Dataset records
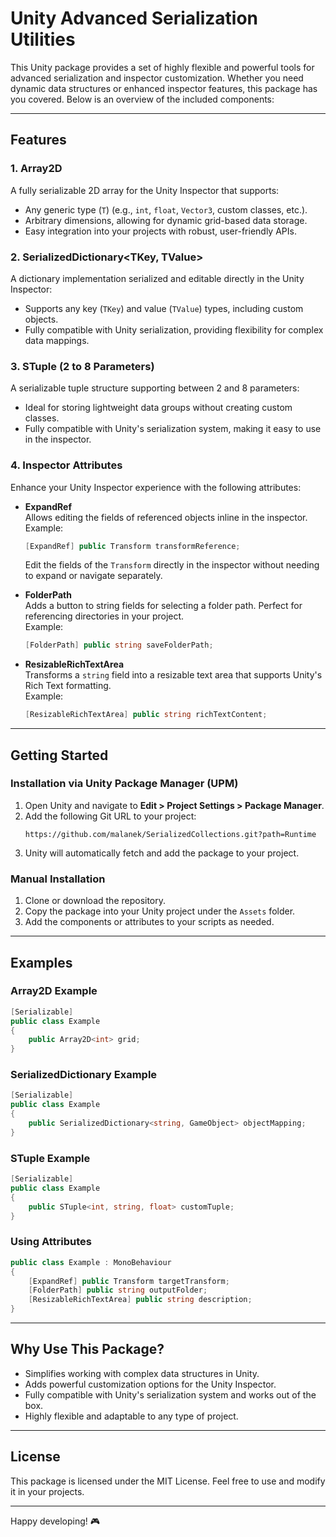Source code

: # Unity Advanced Serialization Utilities

This Unity package provides a set of highly flexible and powerful tools for advanced serialization and inspector customization. Whether you need dynamic data structures or enhanced inspector features, this package has you covered. Below is an overview of the included components:

---

## Features

### 1. **Array2D<T>**

A fully serializable 2D array for the Unity Inspector that supports:

-   Any generic type (`T`) (e.g., `int`, `float`, `Vector3`, custom classes, etc.).
-   Arbitrary dimensions, allowing for dynamic grid-based data storage.
-   Easy integration into your projects with robust, user-friendly APIs.

### 2. **SerializedDictionary<TKey, TValue>**

A dictionary implementation serialized and editable directly in the Unity Inspector:

-   Supports any key (`TKey`) and value (`TValue`) types, including custom objects.
-   Fully compatible with Unity serialization, providing flexibility for complex data mappings.

### 3. **STuple (2 to 8 Parameters)**

A serializable tuple structure supporting between 2 and 8 parameters:

-   Ideal for storing lightweight data groups without creating custom classes.
-   Fully compatible with Unity's serialization system, making it easy to use in the inspector.

### 4. **Inspector Attributes**

Enhance your Unity Inspector experience with the following attributes:

-   **ExpandRef**  
    Allows editing the fields of referenced objects inline in the inspector.  
    Example:

    ```csharp
    [ExpandRef] public Transform transformReference;
    ```

    Edit the fields of the `Transform` directly in the inspector without needing to expand or navigate separately.

-   **FolderPath**  
    Adds a button to string fields for selecting a folder path. Perfect for referencing directories in your project.  
    Example:

    ```csharp
    [FolderPath] public string saveFolderPath;
    ```

-   **ResizableRichTextArea**  
    Transforms a `string` field into a resizable text area that supports Unity's Rich Text formatting.  
    Example:
    ```csharp
    [ResizableRichTextArea] public string richTextContent;
    ```

---

## Getting Started

### Installation via Unity Package Manager (UPM)

1. Open Unity and navigate to **Edit > Project Settings > Package Manager**.
2. Add the following Git URL to your project:
    ```
    https://github.com/malanek/SerializedCollections.git?path=Runtime
    ```
3. Unity will automatically fetch and add the package to your project.

### Manual Installation

1. Clone or download the repository.
2. Copy the package into your Unity project under the `Assets` folder.
3. Add the components or attributes to your scripts as needed.

---

## Examples

### Array2D Example

```csharp
[Serializable]
public class Example
{
    public Array2D<int> grid;
}
```

### SerializedDictionary Example

```csharp
[Serializable]
public class Example
{
    public SerializedDictionary<string, GameObject> objectMapping;
}
```

### STuple Example

```csharp
[Serializable]
public class Example
{
    public STuple<int, string, float> customTuple;
}
```

### Using Attributes

```csharp
public class Example : MonoBehaviour
{
    [ExpandRef] public Transform targetTransform;
    [FolderPath] public string outputFolder;
    [ResizableRichTextArea] public string description;
}
```

---

## Why Use This Package?

-   Simplifies working with complex data structures in Unity.
-   Adds powerful customization options for the Unity Inspector.
-   Fully compatible with Unity's serialization system and works out of the box.
-   Highly flexible and adaptable to any type of project.

---

## License

This package is licensed under the MIT License. Feel free to use and modify it in your projects.

---

Happy developing! 🎮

Assignment
Copy out every entry exactly as written, but not the pictures.

Exercise output
Source code

: # Unity Advanced Serialization Utilities

This Unity package provides a set of highly flexible and powerful tools for advanced serialization and inspector customization. Whether you need dynamic data structures or enhanced inspector features, this package has you covered. Below is an overview of the included components:

---

## Features

### 1. **Array2D<T>**

A fully serializable 2D array for the Unity Inspector that supports:

-   Any generic type (`T`) (e.g., `int`, `float`, `Vector3`, custom classes, etc.).
-   Arbitrary dimensions, allowing for dynamic grid-based data storage.
-   Easy integration into your projects with robust, user-friendly APIs.

### 2. **SerializedDictionary<TKey, TValue>**

A dictionary implementation serialized and editable directly in the Unity Inspector:

-   Supports any key (`TKey`) and value (`TValue`) types, including custom objects.
-   Fully compatible with Unity serialization, providing flexibility for complex data mappings.

### 3. **STuple (2 to 8 Parameters)**

A serializable tuple structure supporting between 2 and 8 parameters:

-   Ideal for storing lightweight data groups without creating custom classes.
-   Fully compatible with Unity's serialization system, making it easy to use in the inspector.

### 4. **Inspector Attributes**

Enhance your Unity Inspector experience with the following attributes:

-   **ExpandRef**  
    Allows editing the fields of referenced objects inline in the inspector.  
    Example:

    ```csharp
    [ExpandRef] public Transform transformReference;
    ```

    Edit the fields of the `Transform` directly in the inspector without needing to expand or navigate separately.

-   **FolderPath**  
    Adds a button to string fields for selecting a folder path. Perfect for referencing directories in your project.  
    Example:

    ```csharp
    [FolderPath] public string saveFolderPath;
    ```

-   **ResizableRichTextArea**  
    Transforms a `string` field into a resizable text area that supports Unity's Rich Text formatting.  
    Example:
    ```csharp
    [ResizableRichTextArea] public string richTextContent;
    ```

---

## Getting Started

### Installation via Unity Package Manager (UPM)

1. Open Unity and navigate to **Edit > Project Settings > Package Manager**.
2. Add the following Git URL to your project:
    ```
    https://github.com/malanek/SerializedCollections.git?path=Runtime
    ```
3. Unity will automatically fetch and add the package to your project.

### Manual Installation

1. Clone or download the repository.
2. Copy the package into your Unity project under the `Assets` folder.
3. Add the components or attributes to your scripts as needed.

---

## Examples

### Array2D Example

```csharp
[Serializable]
public class Example
{
    public Array2D<int> grid;
}
```

### SerializedDictionary Example

```csharp
[Serializable]
public class Example
{
    public SerializedDictionary<string, GameObject> objectMapping;
}
```

### STuple Example

```csharp
[Serializable]
public class Example
{
    public STuple<int, string, float> customTuple;
}
```

### Using Attributes

```csharp
public class Example : MonoBehaviour
{
    [ExpandRef] public Transform targetTransform;
    [FolderPath] public string outputFolder;
    [ResizableRichTextArea] public string description;
}
```

---

## Why Use This Package?

-   Simplifies working with complex data structures in Unity.
-   Adds powerful customization options for the Unity Inspector.
-   Fully compatible with Unity's serialization system and works out of the box.
-   Highly flexible and adaptable to any type of project.

---

## License

This package is licensed under the MIT License. Feel free to use and modify it in your projects.

---

Happy developing! 🎮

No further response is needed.